Он поднялся на трибуну и сказал:
— Пусть победы над Австрией утешат нас в том, что мы не видим здесь прусского деспота.
Все в Париже испытывали в этот момент огромную потребность в согласии; вот почему Дантон пришел к якобинцам, вот почему Дантон председательствовал на заседании — Дантон, этот жесткий человек, обладавший речью язвительной, но не злобной, ибо у него, как у всех сильных натур, недоставало настоящей желчи. Поссорившись с Жирондой, он решил помириться с Жирондой в лице Ролана и его жены; вот почему, когда в Опере приготовили ложу министра внутренних дел, Ролана, для приема Дюмурье, Дантон, в ожидании Дюмурье и Ролана, усадил там свою жену и сестру; однако Дантон не взял в расчет щепетильность г-жи де Ролан; г-жа Ролан вошла в свою ложу, опираясь на руку Верньо, и, обнаружив там, по ее словам, двух женщин неприятного вида, отказалась туда войти.

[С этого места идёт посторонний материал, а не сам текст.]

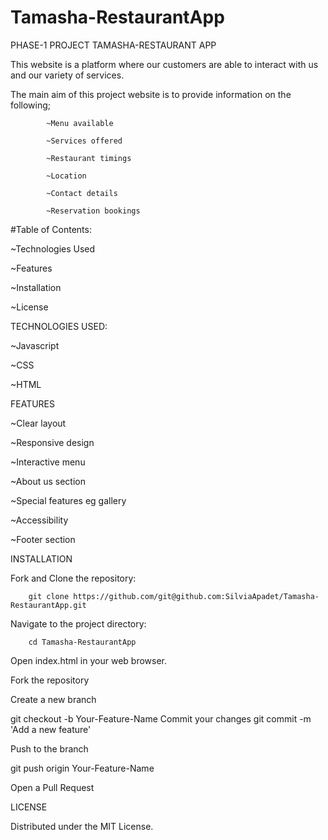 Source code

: # Tamasha-RestaurantApp
PHASE-1 PROJECT TAMASHA-RESTAURANT APP

This website is a platform where our customers are able to interact with us and our variety of services.

The main aim of this project website is to provide information on the following;
            
            ~Menu available

            ~Services offered

            ~Restaurant timings

            ~Location

            ~Contact details

            ~Reservation bookings


#Table of Contents:


 ~Technologies Used

 ~Features

~Installation

~License


TECHNOLOGIES USED:

 ~Javascript

 ~CSS

 ~HTML


FEATURES

  ~Clear layout

  ~Responsive design

  ~Interactive menu

  ~About us section

  ~Special features eg gallery

  ~Accessibility

  ~Footer section


INSTALLATION

Fork and Clone the repository:

        git clone https://github.com/git@github.com:SilviaApadet/Tamasha-RestaurantApp.git

Navigate to the project directory:

        cd Tamasha-RestaurantApp

Open index.html in your web browser.

Fork the repository

Create a new branch

git checkout -b Your-Feature-Name Commit your changes git commit -m 'Add a new feature'

Push to the branch

git push origin Your-Feature-Name

Open a Pull Request

LICENSE

Distributed under the MIT License.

Как видим, мадемуазель Манон Жанна Флипон, в замужестве Ролан, сделалась очень разборчивой.
Как мы уже говорили, одна из этих женщин была женой Дантона, другая — его сестрой.
Дантон обожал свою жену, очаровательную женщину с золотым сердцем, которая чуть было не умерла, захлебнувшись в сентябрьской крови, и в самом деле умерла пол года спустя.

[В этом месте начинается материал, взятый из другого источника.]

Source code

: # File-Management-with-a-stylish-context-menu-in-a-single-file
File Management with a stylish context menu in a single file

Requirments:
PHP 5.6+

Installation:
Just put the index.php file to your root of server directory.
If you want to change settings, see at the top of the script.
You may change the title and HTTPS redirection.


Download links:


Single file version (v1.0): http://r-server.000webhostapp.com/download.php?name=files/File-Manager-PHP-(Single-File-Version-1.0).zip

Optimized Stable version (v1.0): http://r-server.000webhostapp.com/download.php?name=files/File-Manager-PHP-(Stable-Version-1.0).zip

Он был безумно оскорблен презрением со стороны г-жи Ролан.
Тальма взялся все уладить; он устроил в честь Дюмурье праздник, на который собралась вся Жиронда и часть первых якобинцев. Там были Шенье, Давид, Колло д'Эрбуа, Верньо — Жиронда, политику, искусство. Там были все очаровательные женщины, какие выступали в ту эпоху на театральной сцене, и среди них — добрая и прелестная мадемуазель Кандей, автор «Очаровательной фермерши», любовница Верньо.
Увы, если бы какой-нибудь прорицатель пришел в это блистательное собрание, где политические партии забыли о своей розни, чтобы воздать почести победителю при Вальми, и предсказал бы одним эшафот, другим — измену, а третьим — изгнание, какую пелену глубокой печали он набросил бы на этот праздник!
Однако пришел туда не прорицатель, а некто похуже.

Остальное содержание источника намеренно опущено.